- **Your objective**:
Which lines in the records below mention the word "documentclass"? Copy each one out.

- **Exercise inputs**:
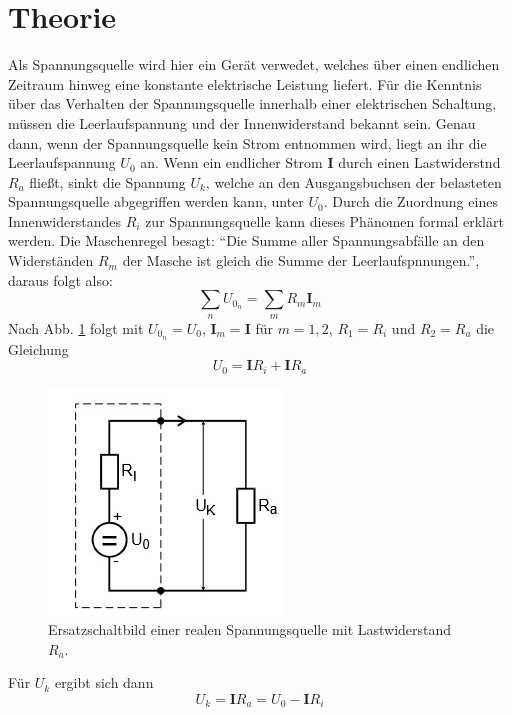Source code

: \section{Theorie}
\label{sec:Theorie}
Als Spannungsquelle wird hier ein Gerät verwedet, welches über einen endlichen Zeitraum hinweg eine konstante elektrische Leistung liefert.
Für die Kenntnis über das Verhalten der Spannungsquelle innerhalb einer elektrischen Schaltung, müssen die Leerlaufspannung und der Innenwiderstand bekannt sein.
Genau dann, wenn der Spannungsquelle kein Strom entnommen wird, liegt an ihr die Leerlaufspannung $U_0$ an.
Wenn ein endlicher Strom $\symbf{I}$ durch einen Lastwiderstnd $R_a$ fließt, sinkt die Spannung $U_k$, welche an den Ausgangsbuchsen der belasteten Spannungsquelle abgegriffen werden kann, unter $U_0$.
Durch die Zuordnung eines Innenwiderstandes $R_i$ zur Spannungsquelle kann dieses Phänomen formal erklärt werden.
Die Maschenregel besagt: \enquote{Die Summe aller Spannungsabfälle an den Widerständen $R_m$ der Masche ist gleich die Summe der Leerlaufspnnungen.}, daraus folgt also:
\begin{equation}
  \sum_{n} U_{0_n} = \sum_{m} R_m \symbf{I}_m
  \label{eqn:eq1}
\end{equation}
Nach Abb. \ref{fig:abb1} folgt mit $U_{0_n} = U_0$, $\symbf{I}_m = \symbf{I}$ für $m = 1, 2$, $R_1 = R_i$ und $R_2 = R_a$ die Gleichung
\begin{equation}
  U_0 = \symbf{I} R_i + \symbf{I} R_a
  \label{eqn:eq2}
\end{equation}
\begin{figure}
  \centering
  \includegraphics{data/abb1.jpg}
  \caption{Ersatzschaltbild einer realen Spannungsquelle mit Lastwiderstand $R_a$. \cite{V301}}
  \label{fig:abb1}
\end{figure}
\FloatBarrier
\noindent
Für $U_k$ ergibt sich dann
\begin{equation}
  U_k = \symbf{I} R_a = U_0 - \symbf{I} R_i
  \label{eqn:eq3}
\end{equation}
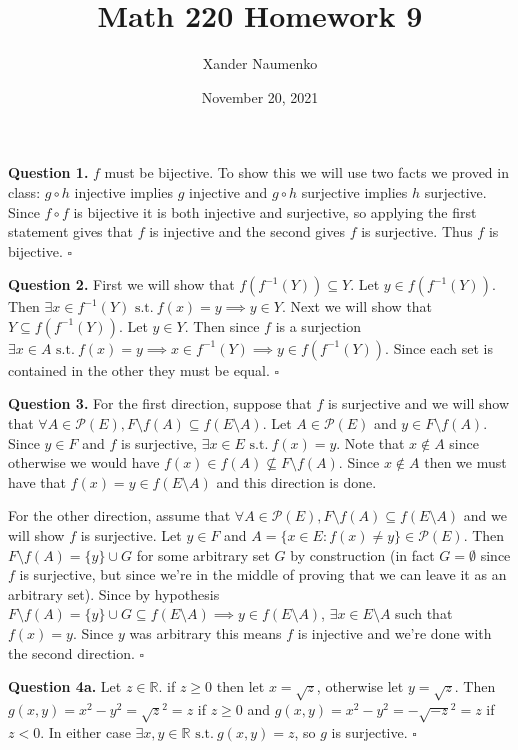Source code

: \documentclass[letterpaper, reqno,11pt]{article}
\newcommand{\RR}{\mathbb{R}}
\newcommand{\st}{\text{ s.t.}\ }
\begin{document}
\title{Math 220 Homework 9}
\date{November 20, 2021}
\author{Xander Naumenko}
\maketitle

{\noindent\bf Question 1.} $f$ must be bijective. To show this we will use two facts we proved in class: $g\circ h$ injective implies $g$ injective and $g\circ h$ surjective implies $h$ surjective. Since $f\circ f$ is bijective it is both injective and surjective, so applying the first statement gives that $f$ is injective and the second gives $f$ is surjective. Thus $f$ is bijective. $\square$

{\noindent\bf Question 2.} First we will show that $f(f^{-1}(Y))\subseteq Y$. Let $y\in f(f^{-1}(Y))$. Then $\exists x\in f^{-1}(Y)\st f(x)=y\implies y\in Y$. Next we will show that $Y\subseteq f(f^{-1}(Y))$. Let $y\in Y$. Then since $f$ is a surjection $\exists x\in A\st f(x)=y\implies x\in f^{-1}(Y)\implies y\in f(f^{-1}(Y))$. Since each set is contained in the other they must be equal. $\square$

{\noindent\bf Question 3.} For the first direction, suppose that $f$ is surjective and we will show that $\forall A\in\mathcal P(E), F\setminus f(A)\subseteq f(E\setminus A)$. Let $A\in\mathcal P(E)$ and $y\in F\setminus f(A)$. Since $y\in F$ and $f$ is surjective, $\exists x\in E\st f(x)=y$. Note that $x\notin A$ since otherwise we would have $f(x)\in f(A)\not\subseteq F\setminus f(A)$. Since $x\notin A$ then we must have that $f(x)=y\in f(E\setminus A)$ and this direction is done. 

For the other direction, assume that $\forall A\in\mathcal P(E), F\setminus f(A)\subseteq f(E\setminus A)$ and we will show $f$ is surjective. Let $y\in F$ and $A=\{x\in E: f(x)\neq y\}\in\mathcal P(E)$. Then $F\setminus f(A)=\{y\}\cup G$ for some arbitrary set $G$ by construction (in fact $G=\emptyset$ since $f$ is surjective, but since we're in the middle of proving that we can leave it as an arbitrary set). Since by hypothesis $F\setminus f(A)=\{y\}\cup G\subseteq f(E\setminus A)\implies y\in f(E\setminus A)$, $\exists x\in E\setminus A$ such that $f(x)=y$. Since $y$ was arbitrary this means $f$ is injective and we're done with the second direction. $\square$

{\noindent\bf Question 4a.} Let $z\in\RR$. if $z\geq0$ then let $x=\sqrt z$, otherwise let $y=\sqrt z$. Then $g(x, y)=x^2-y^2=\sqrt{z}^2=z$ if $z\geq0$ and $g(x, y)=x^2-y^2=-\sqrt{-z}^2=z$ if $z<0$. In either case $\exists x, y\in\RR\st g(x, y)=z$, so $g$ is surjective. $\square$
\end{document}

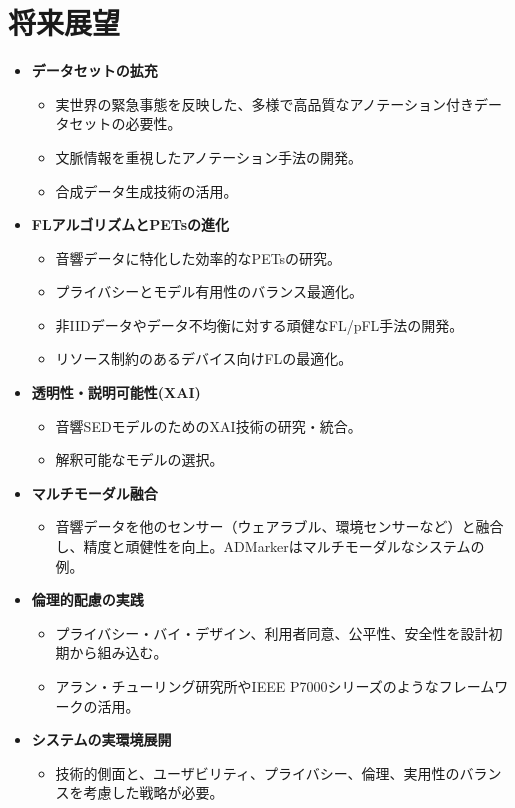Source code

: \documentclass[unicode,12pt,aspectratio=169, dvipdfmx]{beamer}
\begin{document}
\section{将来展望}
\begin{frame}{\insertsectionhead}
    \begin{itemize}
        \item \textbf{データセットの拡充}
        \begin{itemize}
            \item 実世界の緊急事態を反映した、多様で高品質なアノテーション付きデータセットの必要性。
            \item 文脈情報を重視したアノテーション手法の開発。
            \item 合成データ生成技術の活用。
        \end{itemize}
        \item \textbf{FLアルゴリズムとPETsの進化}
        \begin{itemize}
            \item 音響データに特化した効率的なPETsの研究。
            \item プライバシーとモデル有用性のバランス最適化。
            \item 非IIDデータやデータ不均衡に対する頑健なFL/pFL手法の開発。
            \item リソース制約のあるデバイス向けFLの最適化。
        \end{itemize}
        \item \textbf{透明性・説明可能性(XAI)}
        \begin{itemize}
            \item 音響SEDモデルのためのXAI技術の研究・統合。
            \item 解釈可能なモデルの選択。
        \end{itemize}
        \item \textbf{マルチモーダル融合}
        \begin{itemize}
            \item 音響データを他のセンサー（ウェアラブル、環境センサーなど）と融合し、精度と頑健性を向上。ADMarkerはマルチモーダルなシステムの例。
        \end{itemize}
        \item \textbf{倫理的配慮の実践}
        \begin{itemize}
            \item プライバシー・バイ・デザイン、利用者同意、公平性、安全性を設計初期から組み込む。
            \item アラン・チューリング研究所やIEEE P7000シリーズのようなフレームワークの活用。
        \end{itemize}
        \item \textbf{システムの実環境展開}
        \begin{itemize}
            \item 技術的側面と、ユーザビリティ、プライバシー、倫理、実用性のバランスを考慮した戦略が必要。
        \end{itemize}
    \end{itemize}
\end{frame}
\end{document}

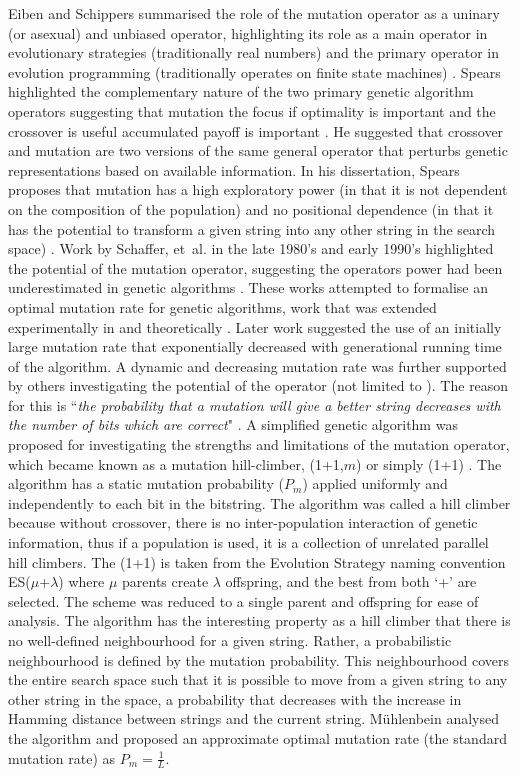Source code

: Eiben and Schippers summarised the role of the mutation operator as a uninary (or asexual) and unbiased operator, highlighting its role as a main operator in evolutionary strategies (traditionally real numbers) and the primary operator in evolution programming (traditionally operates on finite state machines) \cite{Eiben1998}. Spears highlighted the complementary nature of the two primary genetic algorithm operators suggesting that mutation the focus if optimality is important and the crossover is useful accumulated payoff is important \cite{Spears1992}. He suggested that crossover and mutation are two versions of the same general operator that perturbs genetic representations based on available information. In his dissertation, Spears proposes that mutation has a high exploratory power (in that it is not dependent on the composition of the population) and no positional dependence (in that it has the potential to transform a given string into any other string in the search space) \cite{Spears1998}. Work by Schaffer, et~al. in the late 1980's and early 1990's highlighted the potential of the mutation operator, suggesting the operators power had been underestimated in genetic algorithms \cite{Schaffer1991, Schaffer1989}. These works attempted to formalise an optimal mutation rate for genetic algorithms, work that was extended experimentally in \cite{Schaffer1989} and theoretically \cite{Hesser1991}. Later work suggested the use of an initially large mutation rate that exponentially decreased with generational running time of the algorithm. A dynamic and decreasing mutation rate was further supported by others investigating the potential of the operator (not  limited to \cite{Muhlenbein1992, Fogarty1989}). The reason for this is ``\emph{the probability that a mutation will give a better string decreases with the number of bits which are correct}" \cite{Back1993}.
A simplified genetic algorithm was proposed for investigating the strengths and limitations of the mutation operator, which became known as a mutation hill-climber, (1+1,$m$) \cite{Muhlenbein1992} or simply (1+1) \cite{Back1993}. The algorithm has a static mutation probability ($P_{m}$) applied uniformly and independently to each bit in the bitstring. The algorithm was called a hill climber because without crossover, there is no inter-population interaction of genetic information, thus if a population is used, it is a collection of unrelated parallel hill climbers. The (1+1) is taken from the Evolution Strategy naming convention ES($\mu$+$\lambda$) where $\mu$  parents create $\lambda$ offspring, and the best from both `+' are selected. The scheme was reduced to a single parent and offspring for ease of analysis. The algorithm has the interesting property as a hill climber that there is no well-defined neighbourhood for a given string. Rather, a probabilistic neighbourhood is defined by the mutation probability. This neighbourhood covers the entire search space such that it is possible to move from a given string to any other string in the space, a probability that decreases with the increase in Hamming distance between strings and the current string. M{\"u}hlenbein analysed the algorithm and proposed an approximate optimal mutation rate (the standard mutation rate) as $P_{m} = \frac{1}{L}$.

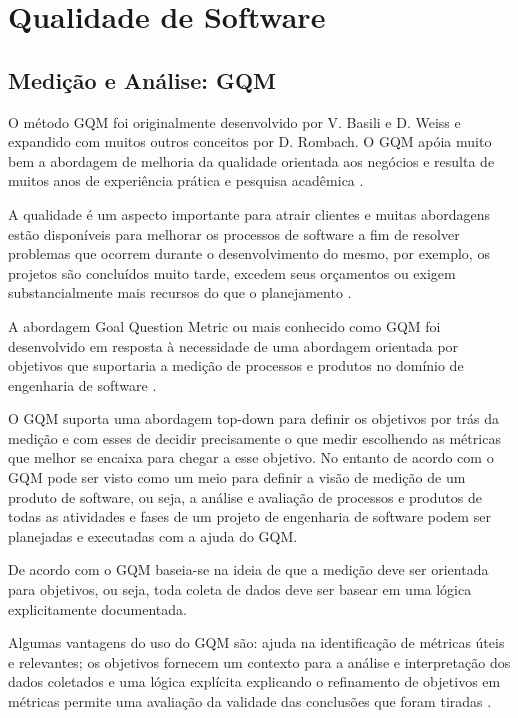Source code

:\section{Qualidade de Software}

\subsection{Medição e Análise: GQM}

O método GQM foi originalmente desenvolvido por V. Basili e D. Weiss e expandido com muitos outros conceitos por D.  Rombach. O GQM apóia muito bem a abordagem de melhoria da qualidade orientada aos negócios e resulta de muitos anos de experiência prática e pesquisa acadêmica \cite{solingen}.

A qualidade é um aspecto importante para atrair clientes e muitas abordagens estão disponíveis para melhorar os processos de software a fim de resolver problemas que ocorrem durante o desenvolvimento do mesmo, por exemplo, os projetos são concluídos muito tarde, excedem seus orçamentos ou exigem substancialmente mais recursos do que o planejamento \cite{solingen}.

A abordagem Goal Question Metric ou mais conhecido como GQM foi desenvolvido em resposta à necessidade de uma abordagem orientada por objetivos que suportaria a medição de processos e produtos no domínio de engenharia de software \cite{differding}.

O GQM suporta uma abordagem top-down para definir os objetivos por trás da medição e com esses de decidir precisamente o que medir escolhendo as métricas que melhor se encaixa para chegar a esse objetivo. No entanto de acordo com \cite{differding} o GQM pode ser visto como um meio para definir a visão de medição de um produto de software, ou seja, a análise e avaliação de processos e produtos de todas as atividades e fases de um projeto de engenharia de software podem ser planejadas e executadas com a ajuda do GQM.

De acordo com \cite{differding} o GQM baseia-se na ideia de que a medição deve ser orientada para objetivos, ou seja, toda coleta de dados deve ser basear em uma lógica explicitamente documentada.

Algumas vantagens do uso do GQM são: ajuda na identificação de métricas úteis e relevantes; os objetivos fornecem um
contexto para a análise e interpretação dos dados coletados e uma lógica explícita explicando o refinamento de objetivos
em métricas permite uma avaliação da validade das conclusões que foram tiradas \cite{differding}.

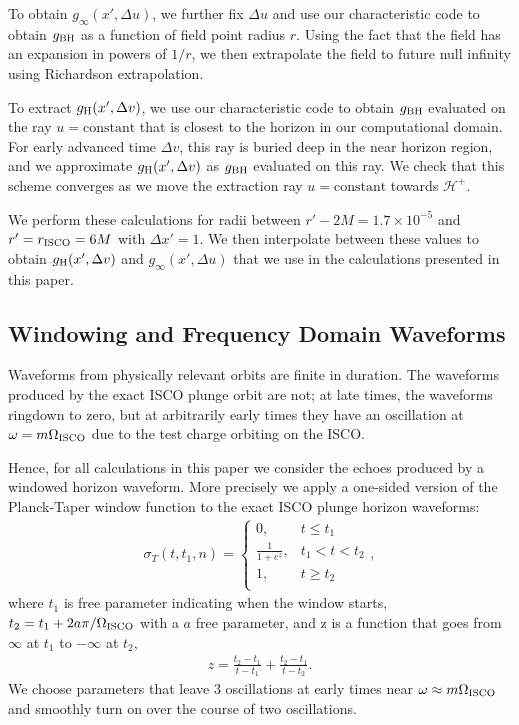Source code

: \begin{refsection}
To obtain $g_\infty(x',\Delta u)$, we further fix $\Delta u$ and use our characteristic code to obtain $g_{\rm BH}$ as a function of field point radius $r$. 
Using the fact that the field has an expansion in powers of $1/r$, we then extrapolate the field to future null infinity using Richardson extrapolation.

To extract $g_{\rm H}(x',\Delta v)$, we  use our characteristic code to obtain $g_{\rm BH}$ evaluated on the ray $u= \text{constant}$ that is closest to the horizon in our computational domain. 
For early advanced time $\Delta v$, this ray is buried deep in the near horizon region, and we approximate $g_{\rm H}(x',\Delta v)$ as $g_{\rm BH}$ evaluated on this ray. 
We check that this scheme converges as we move the extraction ray $u= \text{constant}$ towards $\mathcal{H}^+$.

We perform these calculations for radii between $r'-2M =1.7\times 10^{-5}$ and $r' = r_{\rm ISCO} =6M$ with $\Delta x' =1$. 
We then interpolate between these values to obtain $g_{\rm H}(x',\Delta v)$ and $g_{\infty}(x',\Delta u)$ that we use in the calculations presented in this paper.

\subsection{Windowing and Frequency Domain Waveforms}
\label{sec:window}

Waveforms from physically relevant orbits are finite in duration. The waveforms produced by the exact ISCO plunge orbit are not; at late times, the waveforms ringdown to zero, but at arbitrarily early times they have an oscillation at $\omega = m\Omega_{\rm ISCO}$ due to the test charge orbiting on the ISCO. 

Hence, for all calculations in this paper we consider the echoes produced by a windowed horizon waveform. More precisely we apply a one-sided version of the Planck-Taper \cite{McKechan:2010kp}  window function to the exact ISCO plunge horizon waveforms:
\begin{align}
\sigma_T(t, t_1, n) =\begin{cases}
0, & t\leq t_1 \\ 
\displaystyle
\frac{1}{1+e^{z}}, & t_1 < t <t_2\\
1, & t\geq t_2 \\ 
\end{cases},
\end{align}
where $t_1$ is free parameter indicating when the window starts, $t_2=t_1+ 2a \pi/\Omega_{\rm ISCO}$ with a $a$ free parameter, and z is a function that goes from $\infty$ at $t_1$ to $-\infty$ at $t_2$,
\begin{align}
z=\frac{t_2-t_1}{t-t_1}+\frac{t_2-t_1}{t-t_2}.
\end{align}
We choose parameters that leave 3 oscillations at early times near $\omega \approx m\Omega_{\rm ISCO}$ and smoothly turn on over the course of two oscillations.


\end{refsection}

- **Output for this task**:
: \documentclass[letterpaper, reqno,11pt]{article}
: \documentclass[unicode,12pt,aspectratio=169, dvipdfmx]{beamer}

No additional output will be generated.